■ **YOUR GOAL**:
Using the records that appear below, write out exactly the lines from the one with "two coupled ODEs, solving" through the one with "of the spin-vector.", keeping both end lines.

Saved data entries:
--- START ---

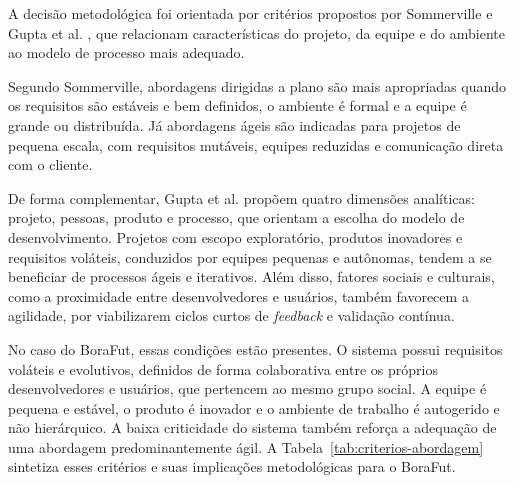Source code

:         A decisão metodológica foi orientada por critérios propostos por Sommerville \cite{sommerville2011} e Gupta et al. \cite{gupta2019}, que relacionam características do projeto, da equipe e do ambiente ao modelo de processo mais adequado. 

        Segundo Sommerville, abordagens dirigidas a plano são mais apropriadas quando os requisitos são estáveis e bem definidos, o ambiente é formal e a equipe é grande ou distribuída. Já abordagens ágeis são indicadas para projetos de pequena escala, com requisitos mutáveis, equipes reduzidas e comunicação direta com o cliente.

        De forma complementar, Gupta et al. propõem quatro dimensões analíticas: projeto, pessoas, produto e processo, que orientam a escolha do modelo de desenvolvimento. Projetos com escopo exploratório, produtos inovadores e requisitos voláteis, conduzidos por equipes pequenas e autônomas, tendem a se beneficiar de processos ágeis e iterativos. Além disso, fatores sociais e culturais, como a proximidade entre desenvolvedores e usuários, também favorecem a agilidade, por viabilizarem ciclos curtos de \textit{feedback} e validação contínua.

        No caso do BoraFut, essas condições estão presentes. O sistema possui requisitos voláteis e evolutivos, definidos de forma colaborativa entre os próprios desenvolvedores e usuários, que pertencem ao mesmo grupo social. A equipe é pequena e estável, o produto é inovador e o ambiente de trabalho é autogerido e não hierárquico. A baixa criticidade do sistema também reforça a adequação de uma abordagem predominantemente ágil. A Tabela~\ref{tab:criterios-abordagem} sintetiza esses critérios e suas implicações metodológicas para o BoraFut.

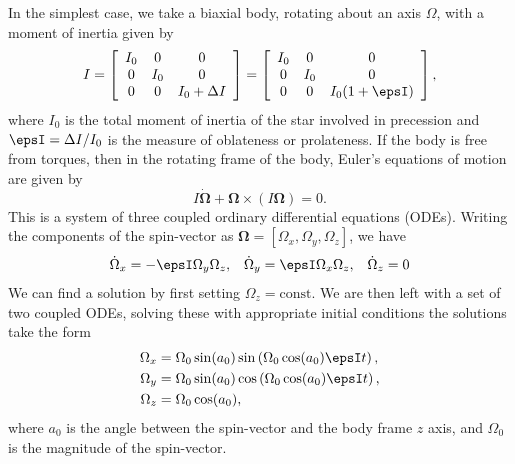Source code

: In the simplest case, we take a biaxial body,
rotating about an axis $\Omega$, with a moment of inertia given by
\begin{equation}
    I = \left[\begin{array}{ccc}
            I_{0} & 0 & 0 \\
            0 & I_{0} & 0 \\
            0 & 0 & I_{0} + \Delta I
            \end{array}\right]
      = \left[\begin{array}{ccc}
            I_{0} & 0 & 0 \\
            0 & I_{0} & 0 \\
            0 & 0 & I_{0}(1 + \epsI)
            \end{array}\right],
\label{eqn: MOI}
\end{equation}
where $I_0$ is the total moment of inertia of the star involved in precession
and $\epsI = \Delta I/I_0$ is the measure of oblateness or prolateness. If the
body is free from torques, then in the rotating frame of the body, Euler's
equations of motion \citep{Landau1969} are given by
\begin{equation}
    I\dot{\bm{\Omega}} + \bm{\Omega} \times \left(I\bm{\Omega}\right)=0.
\end{equation}
This is a system of three coupled ordinary differential equations (ODEs).
Writing the components of the
spin-vector as $\bm{\Omega} = [\Omega_{x}, \Omega_{y}, \Omega_{z}]$, we have
\begin{align}
\dot{\Omega}_x = -\epsI \Omega_y\Omega_z, &&
\dot{\Omega}_y = \epsI \Omega_x \Omega_z, &&
\dot{\Omega}_z = 0
\end{align}
We can find a solution by first setting $\Omega_{z}=\mathrm{const}$.
We are then left with a set of
two coupled ODEs, solving these with appropriate initial conditions
the solutions take the form
\begin{align}
    \Omega_{x} & = \Omega_{0}\sin(a_0)\sin\left(\Omega_{0}\cos(a_0)\epsI t\right),
\label{eqn: free precession x} \\
    \Omega_{y} & = \Omega_{0}\sin(a_0)\cos\left(\Omega_{0}\cos(a_0)\epsI t\right),
\label{eqn: free precession y} \\
    \Omega_{z} & = \Omega_0 \cos(a_0),
\label{eqn: free precession z}
\end{align}
where $a_0$ is the angle between the spin-vector and the body frame $z$ axis, and
$\Omega_0$ is the magnitude of the spin-vector.

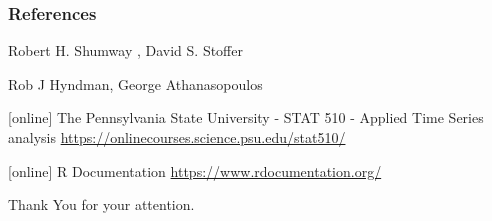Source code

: \documentclass{beamer}
\begin{document}
\begin{frame}[allowframebreaks]
\frametitle<presentation>{References}	
\begin{thebibliography}{10}
			


\beamertemplatebookbibitems			
\bibitem{}
Robert H. Shumway , David S. Stoffer


\beamertemplatebookbibitems			
\bibitem{}
Rob J Hyndman, George Athana­sopou­los
			
[online]
\bibitem{}
The Pennsylvania State University - STAT 510 - Applied Time Series analysis
\newblock {\em }
\newblock \url{https://onlinecourses.science.psu.edu/stat510/}	
			
[online]
\bibitem{}
R Documentation
\newblock \url{https://www.rdocumentation.org/}	 						
			
\end{thebibliography}
\end{frame}

\begin{frame}
\centering
Thank You for your attention. 
\end{frame}
\end{document}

--- END ---

■ **OUTPUT FOR THIS EXERCISE**:
two coupled ODEs, solving these with appropriate initial conditions
the solutions take the form
\begin{align}
    \Omega_{x} & = \Omega_{0}\sin(a_0)\sin\left(\Omega_{0}\cos(a_0)\epsI t\right),
\label{eqn: free precession x} \\
    \Omega_{y} & = \Omega_{0}\sin(a_0)\cos\left(\Omega_{0}\cos(a_0)\epsI t\right),
\label{eqn: free precession y} \\
    \Omega_{z} & = \Omega_0 \cos(a_0),
\label{eqn: free precession z}
\end{align}
where $a_0$ is the angle between the spin-vector and the body frame $z$ axis, and
$\Omega_0$ is the magnitude of the spin-vector.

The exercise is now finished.